Source data START

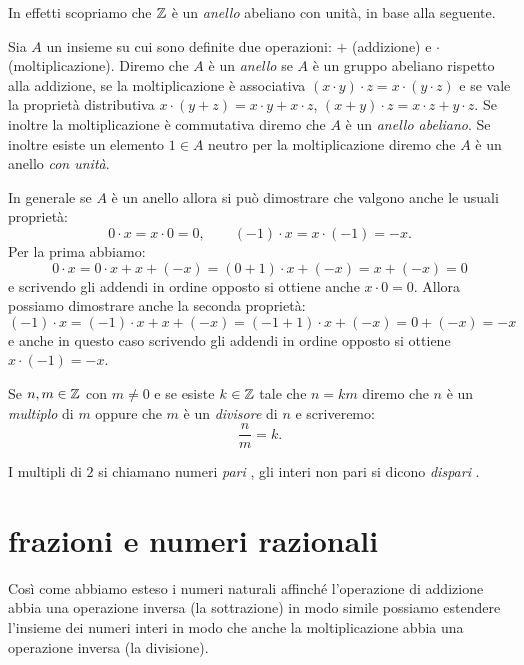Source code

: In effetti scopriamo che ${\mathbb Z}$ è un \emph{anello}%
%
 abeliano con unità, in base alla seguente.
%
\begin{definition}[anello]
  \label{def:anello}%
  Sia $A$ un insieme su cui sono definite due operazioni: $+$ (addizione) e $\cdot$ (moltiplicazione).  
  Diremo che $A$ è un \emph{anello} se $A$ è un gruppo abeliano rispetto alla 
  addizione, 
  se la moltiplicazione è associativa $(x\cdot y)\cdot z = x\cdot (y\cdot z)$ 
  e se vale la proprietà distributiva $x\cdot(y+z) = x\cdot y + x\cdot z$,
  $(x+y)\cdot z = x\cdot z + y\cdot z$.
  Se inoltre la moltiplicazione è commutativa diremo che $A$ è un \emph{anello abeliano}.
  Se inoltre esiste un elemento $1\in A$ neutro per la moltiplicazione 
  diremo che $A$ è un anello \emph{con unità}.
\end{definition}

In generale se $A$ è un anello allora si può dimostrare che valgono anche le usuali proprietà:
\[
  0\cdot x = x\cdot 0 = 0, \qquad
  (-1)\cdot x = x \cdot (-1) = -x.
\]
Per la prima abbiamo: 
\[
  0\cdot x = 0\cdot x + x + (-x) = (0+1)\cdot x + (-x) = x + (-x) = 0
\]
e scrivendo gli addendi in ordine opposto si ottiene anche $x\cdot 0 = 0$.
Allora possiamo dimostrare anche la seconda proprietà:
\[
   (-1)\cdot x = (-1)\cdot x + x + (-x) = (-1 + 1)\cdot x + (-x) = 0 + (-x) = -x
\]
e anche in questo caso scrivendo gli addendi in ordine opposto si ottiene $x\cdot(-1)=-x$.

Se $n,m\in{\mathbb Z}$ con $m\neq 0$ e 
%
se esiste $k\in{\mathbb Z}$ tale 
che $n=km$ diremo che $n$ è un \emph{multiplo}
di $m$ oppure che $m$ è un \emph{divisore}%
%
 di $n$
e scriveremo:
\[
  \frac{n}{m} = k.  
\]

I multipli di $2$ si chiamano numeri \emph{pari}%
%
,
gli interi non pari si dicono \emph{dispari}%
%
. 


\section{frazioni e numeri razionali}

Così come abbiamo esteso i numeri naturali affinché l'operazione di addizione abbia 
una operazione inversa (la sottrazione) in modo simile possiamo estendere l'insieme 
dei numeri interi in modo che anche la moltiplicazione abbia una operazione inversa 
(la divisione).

Source data END
Source data START

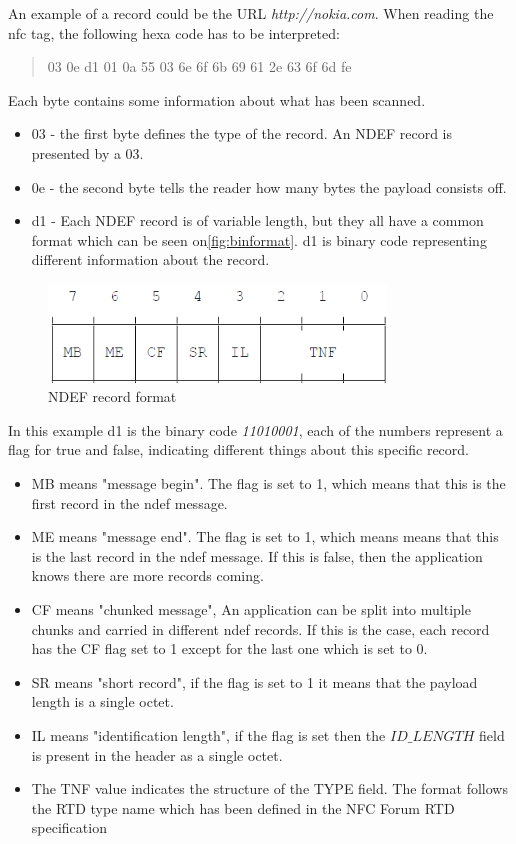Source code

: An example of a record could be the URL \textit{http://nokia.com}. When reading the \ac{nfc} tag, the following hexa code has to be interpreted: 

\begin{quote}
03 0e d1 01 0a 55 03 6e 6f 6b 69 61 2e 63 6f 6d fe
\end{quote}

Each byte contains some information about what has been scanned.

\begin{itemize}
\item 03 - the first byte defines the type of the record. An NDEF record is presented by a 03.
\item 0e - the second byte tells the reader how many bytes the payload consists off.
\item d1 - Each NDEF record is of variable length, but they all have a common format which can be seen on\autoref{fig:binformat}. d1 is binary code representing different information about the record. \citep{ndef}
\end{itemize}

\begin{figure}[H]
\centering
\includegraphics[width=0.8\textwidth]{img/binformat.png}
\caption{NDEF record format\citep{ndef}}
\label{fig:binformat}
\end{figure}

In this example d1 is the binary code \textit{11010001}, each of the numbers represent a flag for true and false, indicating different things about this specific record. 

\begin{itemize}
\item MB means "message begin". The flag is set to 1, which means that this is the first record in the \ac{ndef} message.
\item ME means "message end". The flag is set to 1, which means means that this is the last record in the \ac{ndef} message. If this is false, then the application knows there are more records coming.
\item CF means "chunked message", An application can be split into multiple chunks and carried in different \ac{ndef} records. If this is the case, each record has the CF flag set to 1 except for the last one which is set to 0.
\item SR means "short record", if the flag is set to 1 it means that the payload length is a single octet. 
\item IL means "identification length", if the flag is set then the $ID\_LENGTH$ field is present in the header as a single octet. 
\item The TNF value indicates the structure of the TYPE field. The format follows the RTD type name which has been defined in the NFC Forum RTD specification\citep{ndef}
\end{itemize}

Source data END
Source data START

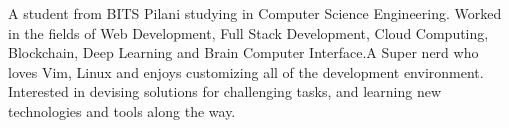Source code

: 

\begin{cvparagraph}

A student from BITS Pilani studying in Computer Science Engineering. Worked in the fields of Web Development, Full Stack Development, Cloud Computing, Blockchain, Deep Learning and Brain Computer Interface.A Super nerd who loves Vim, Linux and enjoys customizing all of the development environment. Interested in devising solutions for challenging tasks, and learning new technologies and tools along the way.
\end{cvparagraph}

Source data END

Copy word for word the stretch of entries above from the line that has "Allora possiamo dimostrare" through the line that has "che $n=km$ diremo", both ends included, and nothing outside it.

Completed exercise
Allora possiamo dimostrare anche la seconda proprietà:
\[
   (-1)\cdot x = (-1)\cdot x + x + (-x) = (-1 + 1)\cdot x + (-x) = 0 + (-x) = -x
\]
e anche in questo caso scrivendo gli addendi in ordine opposto si ottiene $x\cdot(-1)=-x$.

Se $n,m\in{\mathbb Z}$ con $m\neq 0$ e 
%
se esiste $k\in{\mathbb Z}$ tale 
che $n=km$ diremo che $n$ è un \emph{multiplo}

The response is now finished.